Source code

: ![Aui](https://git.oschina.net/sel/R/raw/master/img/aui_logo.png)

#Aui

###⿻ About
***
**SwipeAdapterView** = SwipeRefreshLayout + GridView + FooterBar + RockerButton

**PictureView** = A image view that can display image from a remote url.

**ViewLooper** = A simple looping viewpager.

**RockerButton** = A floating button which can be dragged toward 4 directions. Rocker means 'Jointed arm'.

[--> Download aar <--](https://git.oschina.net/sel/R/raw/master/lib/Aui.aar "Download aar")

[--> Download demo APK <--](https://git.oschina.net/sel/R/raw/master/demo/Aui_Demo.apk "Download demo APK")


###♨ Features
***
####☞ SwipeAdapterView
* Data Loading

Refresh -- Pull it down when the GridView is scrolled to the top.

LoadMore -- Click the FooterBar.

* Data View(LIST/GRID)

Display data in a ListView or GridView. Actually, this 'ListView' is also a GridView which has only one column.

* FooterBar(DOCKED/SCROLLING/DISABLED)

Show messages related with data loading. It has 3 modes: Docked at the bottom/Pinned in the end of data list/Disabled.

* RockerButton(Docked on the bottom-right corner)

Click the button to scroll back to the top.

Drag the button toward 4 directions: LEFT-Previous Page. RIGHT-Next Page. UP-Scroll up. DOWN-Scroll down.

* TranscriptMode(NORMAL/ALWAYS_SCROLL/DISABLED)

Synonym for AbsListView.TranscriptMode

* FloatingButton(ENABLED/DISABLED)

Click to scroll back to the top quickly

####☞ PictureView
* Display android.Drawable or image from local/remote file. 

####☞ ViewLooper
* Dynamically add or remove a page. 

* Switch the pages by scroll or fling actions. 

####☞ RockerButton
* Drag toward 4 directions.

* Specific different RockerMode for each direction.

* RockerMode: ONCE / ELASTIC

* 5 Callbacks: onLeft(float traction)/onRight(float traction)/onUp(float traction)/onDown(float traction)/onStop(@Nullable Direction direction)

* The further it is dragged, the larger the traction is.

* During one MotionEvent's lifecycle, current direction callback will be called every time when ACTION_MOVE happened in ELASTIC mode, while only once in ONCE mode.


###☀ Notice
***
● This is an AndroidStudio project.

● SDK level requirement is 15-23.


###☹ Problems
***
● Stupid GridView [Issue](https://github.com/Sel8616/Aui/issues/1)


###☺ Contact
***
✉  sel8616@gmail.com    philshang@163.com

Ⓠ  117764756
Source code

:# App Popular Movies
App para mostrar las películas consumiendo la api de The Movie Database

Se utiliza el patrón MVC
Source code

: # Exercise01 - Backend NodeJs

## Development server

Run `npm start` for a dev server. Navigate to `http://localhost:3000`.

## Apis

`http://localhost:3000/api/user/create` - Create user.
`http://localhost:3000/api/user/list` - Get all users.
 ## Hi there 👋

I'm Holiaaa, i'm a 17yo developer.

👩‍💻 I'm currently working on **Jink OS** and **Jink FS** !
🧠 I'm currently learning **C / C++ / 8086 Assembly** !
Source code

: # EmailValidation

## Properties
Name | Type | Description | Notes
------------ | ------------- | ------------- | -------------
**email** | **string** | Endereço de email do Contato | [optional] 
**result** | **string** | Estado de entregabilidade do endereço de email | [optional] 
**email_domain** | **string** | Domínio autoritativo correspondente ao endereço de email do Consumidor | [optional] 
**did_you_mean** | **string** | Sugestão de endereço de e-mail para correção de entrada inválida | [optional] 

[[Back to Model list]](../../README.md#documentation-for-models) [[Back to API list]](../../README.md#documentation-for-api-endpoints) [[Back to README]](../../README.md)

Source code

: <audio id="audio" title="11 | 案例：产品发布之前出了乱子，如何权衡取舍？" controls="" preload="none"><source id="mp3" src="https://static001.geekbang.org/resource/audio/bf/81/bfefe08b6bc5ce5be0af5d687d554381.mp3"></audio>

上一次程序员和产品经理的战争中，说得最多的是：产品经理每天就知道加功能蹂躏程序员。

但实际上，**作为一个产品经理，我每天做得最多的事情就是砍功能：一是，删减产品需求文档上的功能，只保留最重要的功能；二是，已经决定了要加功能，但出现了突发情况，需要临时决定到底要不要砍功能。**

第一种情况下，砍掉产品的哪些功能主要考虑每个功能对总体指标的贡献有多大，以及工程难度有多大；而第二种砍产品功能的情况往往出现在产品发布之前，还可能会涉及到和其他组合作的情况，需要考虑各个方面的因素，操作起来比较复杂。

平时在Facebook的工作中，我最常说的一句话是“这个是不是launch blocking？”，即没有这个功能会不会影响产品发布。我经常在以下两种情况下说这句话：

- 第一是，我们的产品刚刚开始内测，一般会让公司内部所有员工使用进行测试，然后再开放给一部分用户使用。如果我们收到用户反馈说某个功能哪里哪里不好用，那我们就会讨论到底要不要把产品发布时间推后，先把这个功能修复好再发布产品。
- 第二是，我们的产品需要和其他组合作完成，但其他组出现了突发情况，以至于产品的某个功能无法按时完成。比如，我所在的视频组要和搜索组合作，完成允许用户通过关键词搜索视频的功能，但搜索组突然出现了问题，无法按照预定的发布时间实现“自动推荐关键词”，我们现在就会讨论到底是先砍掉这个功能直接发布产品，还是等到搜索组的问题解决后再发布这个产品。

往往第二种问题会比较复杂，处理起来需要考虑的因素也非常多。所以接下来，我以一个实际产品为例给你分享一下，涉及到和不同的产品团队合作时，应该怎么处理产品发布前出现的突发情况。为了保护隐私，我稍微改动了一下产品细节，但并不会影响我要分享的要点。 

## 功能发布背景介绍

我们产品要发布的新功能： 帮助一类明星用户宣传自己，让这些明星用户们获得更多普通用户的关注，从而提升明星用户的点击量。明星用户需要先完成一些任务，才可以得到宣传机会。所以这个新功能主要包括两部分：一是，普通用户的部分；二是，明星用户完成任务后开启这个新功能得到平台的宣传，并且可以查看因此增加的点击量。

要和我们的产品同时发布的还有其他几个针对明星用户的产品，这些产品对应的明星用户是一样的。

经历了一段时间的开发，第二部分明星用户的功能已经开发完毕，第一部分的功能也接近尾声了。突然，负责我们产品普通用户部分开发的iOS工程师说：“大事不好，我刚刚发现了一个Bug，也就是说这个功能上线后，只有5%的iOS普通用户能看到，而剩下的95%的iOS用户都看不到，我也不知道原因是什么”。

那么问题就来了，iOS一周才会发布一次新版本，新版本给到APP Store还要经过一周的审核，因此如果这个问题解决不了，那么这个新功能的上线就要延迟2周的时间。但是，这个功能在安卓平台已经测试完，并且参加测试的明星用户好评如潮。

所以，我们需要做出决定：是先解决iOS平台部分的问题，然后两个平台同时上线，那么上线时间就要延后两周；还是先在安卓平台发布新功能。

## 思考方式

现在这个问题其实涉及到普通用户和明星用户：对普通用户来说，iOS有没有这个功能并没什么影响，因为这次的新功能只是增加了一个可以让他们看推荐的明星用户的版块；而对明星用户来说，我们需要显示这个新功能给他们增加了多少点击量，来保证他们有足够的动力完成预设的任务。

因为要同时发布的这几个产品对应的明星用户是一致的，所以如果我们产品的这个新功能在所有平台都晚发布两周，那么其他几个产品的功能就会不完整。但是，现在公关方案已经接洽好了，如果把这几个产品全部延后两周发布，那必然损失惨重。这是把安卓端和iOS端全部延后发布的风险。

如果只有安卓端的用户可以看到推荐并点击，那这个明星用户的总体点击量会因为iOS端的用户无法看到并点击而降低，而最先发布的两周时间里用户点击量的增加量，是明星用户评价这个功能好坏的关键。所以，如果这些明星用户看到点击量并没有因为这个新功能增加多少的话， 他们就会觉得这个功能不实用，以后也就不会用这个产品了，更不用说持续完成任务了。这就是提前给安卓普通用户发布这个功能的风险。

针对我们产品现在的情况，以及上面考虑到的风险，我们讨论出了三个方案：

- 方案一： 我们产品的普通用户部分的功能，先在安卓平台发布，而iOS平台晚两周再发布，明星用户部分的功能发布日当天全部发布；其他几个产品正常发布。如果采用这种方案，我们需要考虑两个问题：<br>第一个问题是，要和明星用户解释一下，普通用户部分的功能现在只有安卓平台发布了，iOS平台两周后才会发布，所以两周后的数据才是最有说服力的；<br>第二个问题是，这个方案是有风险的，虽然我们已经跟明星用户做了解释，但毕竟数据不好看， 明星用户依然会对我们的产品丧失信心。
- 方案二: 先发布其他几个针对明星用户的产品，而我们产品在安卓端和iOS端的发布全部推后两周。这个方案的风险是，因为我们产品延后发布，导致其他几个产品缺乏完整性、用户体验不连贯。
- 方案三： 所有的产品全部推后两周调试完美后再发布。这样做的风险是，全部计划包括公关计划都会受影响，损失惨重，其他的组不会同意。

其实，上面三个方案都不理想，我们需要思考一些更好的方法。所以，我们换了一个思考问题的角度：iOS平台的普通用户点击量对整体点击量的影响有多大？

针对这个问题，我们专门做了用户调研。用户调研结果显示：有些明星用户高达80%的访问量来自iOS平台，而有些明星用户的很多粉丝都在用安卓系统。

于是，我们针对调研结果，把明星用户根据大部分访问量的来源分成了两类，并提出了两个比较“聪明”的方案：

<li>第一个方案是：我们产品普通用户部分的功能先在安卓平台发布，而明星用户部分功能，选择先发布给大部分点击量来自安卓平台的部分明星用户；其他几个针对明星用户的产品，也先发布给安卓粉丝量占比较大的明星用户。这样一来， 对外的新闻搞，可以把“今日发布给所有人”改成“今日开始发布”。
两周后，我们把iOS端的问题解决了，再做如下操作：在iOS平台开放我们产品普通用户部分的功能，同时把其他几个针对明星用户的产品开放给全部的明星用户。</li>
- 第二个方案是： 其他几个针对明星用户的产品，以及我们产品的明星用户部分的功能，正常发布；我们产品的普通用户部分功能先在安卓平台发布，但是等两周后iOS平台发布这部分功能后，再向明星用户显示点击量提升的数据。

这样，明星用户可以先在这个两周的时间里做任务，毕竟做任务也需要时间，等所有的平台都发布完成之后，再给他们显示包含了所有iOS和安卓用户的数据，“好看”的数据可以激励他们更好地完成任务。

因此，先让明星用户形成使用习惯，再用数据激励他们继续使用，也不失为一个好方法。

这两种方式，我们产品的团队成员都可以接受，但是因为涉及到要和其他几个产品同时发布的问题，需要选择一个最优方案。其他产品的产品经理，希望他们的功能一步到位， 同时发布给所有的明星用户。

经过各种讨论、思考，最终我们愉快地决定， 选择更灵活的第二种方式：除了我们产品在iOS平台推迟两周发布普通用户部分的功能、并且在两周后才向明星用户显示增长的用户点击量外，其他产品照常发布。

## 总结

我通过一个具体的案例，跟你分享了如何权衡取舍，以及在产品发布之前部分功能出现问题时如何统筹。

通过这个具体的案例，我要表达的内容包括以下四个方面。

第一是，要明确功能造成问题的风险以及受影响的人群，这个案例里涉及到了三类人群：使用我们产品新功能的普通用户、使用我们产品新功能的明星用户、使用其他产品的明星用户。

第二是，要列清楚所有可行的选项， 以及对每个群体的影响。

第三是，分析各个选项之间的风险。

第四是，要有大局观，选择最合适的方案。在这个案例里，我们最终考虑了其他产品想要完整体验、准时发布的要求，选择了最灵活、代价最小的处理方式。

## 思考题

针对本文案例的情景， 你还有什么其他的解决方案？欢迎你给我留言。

§ **YOUR GOAL**
For this exercise, repeat exactly the lines of the data above from the one with "Consumidor | [optional]" down to the one with "上一次程序员和产品经理的战争", both end lines included.

§ **EXERCISE RESULT**
**email_domain** | **string** | Domínio autoritativo correspondente ao endereço de email do Consumidor | [optional] 
**did_you_mean** | **string** | Sugestão de endereço de e-mail para correção de entrada inválida | [optional] 

[[Back to Model list]](../../README.md#documentation-for-models) [[Back to API list]](../../README.md#documentation-for-api-endpoints) [[Back to README]](../../README.md)

Source code

: <audio id="audio" title="11 | 案例：产品发布之前出了乱子，如何权衡取舍？" controls="" preload="none"><source id="mp3" src="https://static001.geekbang.org/resource/audio/bf/81/bfefe08b6bc5ce5be0af5d687d554381.mp3"></audio>

上一次程序员和产品经理的战争中，说得最多的是：产品经理每天就知道加功能蹂躏程序员。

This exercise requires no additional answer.